Total Pageviews

Monday, June 27, 2011

How My Brain Operates

A while back I took a Skills Assessment test which is supposed to tell you what type of person you are. My result: competitor.

Yes, I live for competition. I live for the moment when you know you have beaten everyone around you, when you know you are superior. I live to prove people wrong. Tell me I can't do something and I will do my very best to prove you wrong. Its a competition. Me verses you.

I used to be a competitive bowler. I started when I was about 14 years old, entering high school. My first season I was horrible. I think I averaged something like 135. My second season I got better and averaged something like 165. During my third year I made some significant strides averaging somewhere between 185 and 190 and during the summer I had my highest average of 208. My time in bowling taught me something, it taught me how to perform under pressure, how to compete, and occasionally how to win.

Bowling is one of those weird sports. Its a solitary sport. When you are on the approach it is just you and the lane, there is no team involved at that moment. Yes, the team can motivate you and encourage you but I noticed their encouragement had nothing to do with my performance. I always seemed to bowl better around better bowlers. Its all because of competition. I remember one summer night after I got done bowling in the sport league I went down to the higher end of the house to bowl with Dustin, Chris McSwain, Chris Postell, and a few other of the better bowlers in the house. I was on a sport shot. Given my average I shouldn't have shot over 170-190ish.  I ended up bowling 280.  It was all because of competition.

Back in May our SIFE team went to the SIFE USA National Exposition. We put in countless hours into our presentation and were sure this would be our year to make it out of the first round at Nationals and onto the stage. I recall the moment the announcement was made that we didn't advance. The whole team was speechless. The SIFE USA National Exposition is all about competition and we lost. As a business major I believe that competition spurs innovation. And that is what will happen, we will strive to do better, and remember the bitter taste of defeat.

Our SIFE team consists of about 55-60 members. I see myself as competing against not only other SIFE teams but against different people in SIFE. I want to come out on top. I want to be one of those people 20 years from now you admire because they did something special, they achieved greatness.

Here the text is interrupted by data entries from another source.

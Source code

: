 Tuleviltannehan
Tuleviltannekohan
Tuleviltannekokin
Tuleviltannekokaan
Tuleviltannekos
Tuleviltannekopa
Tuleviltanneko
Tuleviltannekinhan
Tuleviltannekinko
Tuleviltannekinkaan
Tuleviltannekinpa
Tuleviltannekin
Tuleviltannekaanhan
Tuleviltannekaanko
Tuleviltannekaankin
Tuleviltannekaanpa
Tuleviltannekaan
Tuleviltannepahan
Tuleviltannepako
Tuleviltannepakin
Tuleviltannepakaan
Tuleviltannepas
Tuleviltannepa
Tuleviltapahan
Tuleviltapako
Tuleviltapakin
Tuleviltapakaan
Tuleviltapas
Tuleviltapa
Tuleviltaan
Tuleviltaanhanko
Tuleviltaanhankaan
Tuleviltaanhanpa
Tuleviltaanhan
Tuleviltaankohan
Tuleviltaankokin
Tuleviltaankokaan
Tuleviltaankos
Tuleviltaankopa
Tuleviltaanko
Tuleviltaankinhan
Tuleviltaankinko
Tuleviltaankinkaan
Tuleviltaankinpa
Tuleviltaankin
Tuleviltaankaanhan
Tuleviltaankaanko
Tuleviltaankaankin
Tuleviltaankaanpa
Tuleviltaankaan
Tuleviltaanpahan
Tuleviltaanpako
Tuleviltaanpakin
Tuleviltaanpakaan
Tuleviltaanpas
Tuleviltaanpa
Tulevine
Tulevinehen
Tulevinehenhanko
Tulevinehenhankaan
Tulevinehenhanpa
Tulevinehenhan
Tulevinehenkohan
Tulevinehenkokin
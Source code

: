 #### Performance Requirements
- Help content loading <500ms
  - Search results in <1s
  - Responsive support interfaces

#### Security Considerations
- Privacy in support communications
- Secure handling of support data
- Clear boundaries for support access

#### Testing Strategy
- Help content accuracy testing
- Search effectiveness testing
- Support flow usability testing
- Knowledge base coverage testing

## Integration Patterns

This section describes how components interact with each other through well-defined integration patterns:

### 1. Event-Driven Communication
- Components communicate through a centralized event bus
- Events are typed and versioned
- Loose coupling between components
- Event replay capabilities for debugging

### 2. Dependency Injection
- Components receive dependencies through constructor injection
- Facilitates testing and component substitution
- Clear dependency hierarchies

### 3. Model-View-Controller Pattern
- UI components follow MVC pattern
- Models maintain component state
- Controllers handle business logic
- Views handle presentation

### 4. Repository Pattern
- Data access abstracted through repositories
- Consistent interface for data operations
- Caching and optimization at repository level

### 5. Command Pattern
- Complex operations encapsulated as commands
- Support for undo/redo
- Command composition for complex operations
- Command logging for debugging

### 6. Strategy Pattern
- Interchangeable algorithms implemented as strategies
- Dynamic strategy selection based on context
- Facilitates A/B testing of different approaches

On campus all the time I see these rich kids walking around with their preppy clothes and the finest girls. It seems like the prettiest girls are only attracted to the richest boys, even if they are asses. These always seem to be the boys who have the nice, new sports cars and live in the nice suburban houses that my family couldn't dream of affording.

Now I'm not going to try and make myself sound poor, because I know firsthand that there are millions upon millions of people who simply can't make ends meet. However, my family still lives off paychecks from week to week. When I graduate college I will be the first person in my family to do so. But to me this doesn't sound good enough. I want more for some reason. I don't want to live paycheck to paycheck. I want to break through class barriers unforeseen by anyone in my family or circle of friends.

Above all I want respect, respect that I am somehow capable of deciding my own future, independent of what others may think. I want to become an expert in something, and I want others to consult me for my expertise.

I believe that a person can't easily control his/her interests. I am normally not a person to enjoy reading, AT ALL. Recently, I began ordering some business books from Amazon.com. Given these are not all stereotypical business books. These are books that talk about how people were able to differentiate themselves, how people interact, and where our ambitions come from. For some reason I am hooked on these books. I believe its because I understand that these books will help me compete, to be the best.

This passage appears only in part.